| WORK TASK |
Please work out how many lines in the entries contain "about", then give that number with nothing added.

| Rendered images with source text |
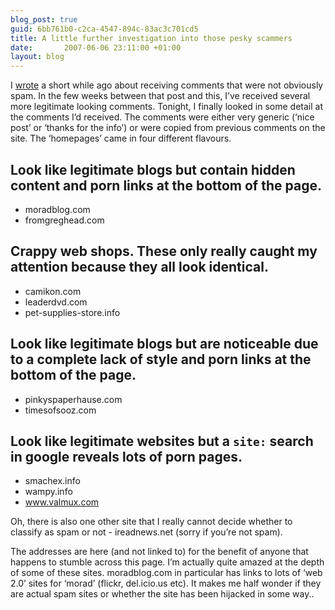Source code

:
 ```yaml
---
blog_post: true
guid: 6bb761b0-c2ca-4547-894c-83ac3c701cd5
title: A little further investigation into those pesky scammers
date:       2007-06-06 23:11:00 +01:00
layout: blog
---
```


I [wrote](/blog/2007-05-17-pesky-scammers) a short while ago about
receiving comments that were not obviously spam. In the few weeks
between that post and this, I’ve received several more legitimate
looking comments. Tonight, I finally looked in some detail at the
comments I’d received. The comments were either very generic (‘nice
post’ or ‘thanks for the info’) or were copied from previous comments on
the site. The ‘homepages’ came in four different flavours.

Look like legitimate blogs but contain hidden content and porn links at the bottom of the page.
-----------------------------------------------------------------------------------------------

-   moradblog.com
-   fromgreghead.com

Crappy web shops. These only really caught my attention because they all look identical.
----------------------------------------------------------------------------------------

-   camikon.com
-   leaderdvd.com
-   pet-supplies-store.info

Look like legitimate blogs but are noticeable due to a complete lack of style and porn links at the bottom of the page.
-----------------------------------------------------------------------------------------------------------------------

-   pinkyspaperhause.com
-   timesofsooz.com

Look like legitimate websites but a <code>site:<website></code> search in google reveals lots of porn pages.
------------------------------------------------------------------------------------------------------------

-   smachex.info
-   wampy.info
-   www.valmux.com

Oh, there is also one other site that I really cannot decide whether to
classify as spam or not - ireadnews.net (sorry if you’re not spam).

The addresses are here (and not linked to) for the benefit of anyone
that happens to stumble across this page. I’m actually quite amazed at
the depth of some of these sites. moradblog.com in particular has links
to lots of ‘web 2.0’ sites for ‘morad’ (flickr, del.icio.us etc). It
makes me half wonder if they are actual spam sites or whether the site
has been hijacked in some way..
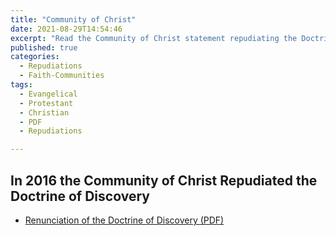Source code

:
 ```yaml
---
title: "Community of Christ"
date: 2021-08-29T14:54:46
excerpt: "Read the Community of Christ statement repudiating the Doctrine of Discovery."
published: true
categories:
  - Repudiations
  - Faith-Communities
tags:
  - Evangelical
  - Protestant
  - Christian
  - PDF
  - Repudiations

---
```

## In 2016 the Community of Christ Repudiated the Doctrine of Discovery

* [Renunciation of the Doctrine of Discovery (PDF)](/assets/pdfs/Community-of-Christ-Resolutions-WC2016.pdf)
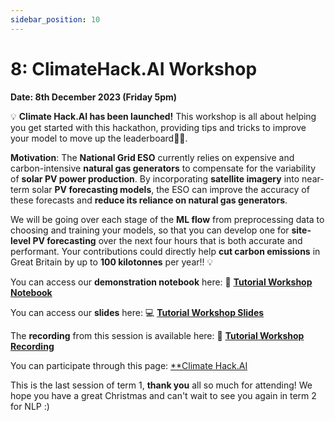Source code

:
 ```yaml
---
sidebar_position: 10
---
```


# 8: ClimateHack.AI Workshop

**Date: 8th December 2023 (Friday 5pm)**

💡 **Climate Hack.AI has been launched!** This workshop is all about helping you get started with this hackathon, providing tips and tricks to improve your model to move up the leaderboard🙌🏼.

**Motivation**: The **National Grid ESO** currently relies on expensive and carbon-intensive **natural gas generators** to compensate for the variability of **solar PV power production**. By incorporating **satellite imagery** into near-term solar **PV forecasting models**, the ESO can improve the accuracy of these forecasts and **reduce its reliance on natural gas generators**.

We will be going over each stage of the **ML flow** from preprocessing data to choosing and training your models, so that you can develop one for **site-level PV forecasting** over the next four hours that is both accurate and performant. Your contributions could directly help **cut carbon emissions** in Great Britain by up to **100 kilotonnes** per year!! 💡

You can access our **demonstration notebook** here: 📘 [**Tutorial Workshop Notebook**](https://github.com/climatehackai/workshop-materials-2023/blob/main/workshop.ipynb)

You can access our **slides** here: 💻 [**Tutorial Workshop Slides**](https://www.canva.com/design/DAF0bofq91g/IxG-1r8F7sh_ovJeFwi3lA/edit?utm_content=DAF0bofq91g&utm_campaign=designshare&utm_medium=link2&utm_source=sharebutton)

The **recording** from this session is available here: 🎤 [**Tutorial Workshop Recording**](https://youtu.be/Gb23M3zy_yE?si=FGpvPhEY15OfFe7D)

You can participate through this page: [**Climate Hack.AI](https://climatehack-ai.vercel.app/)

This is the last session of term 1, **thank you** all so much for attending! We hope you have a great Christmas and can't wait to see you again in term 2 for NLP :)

| RESPONSE AREA |
2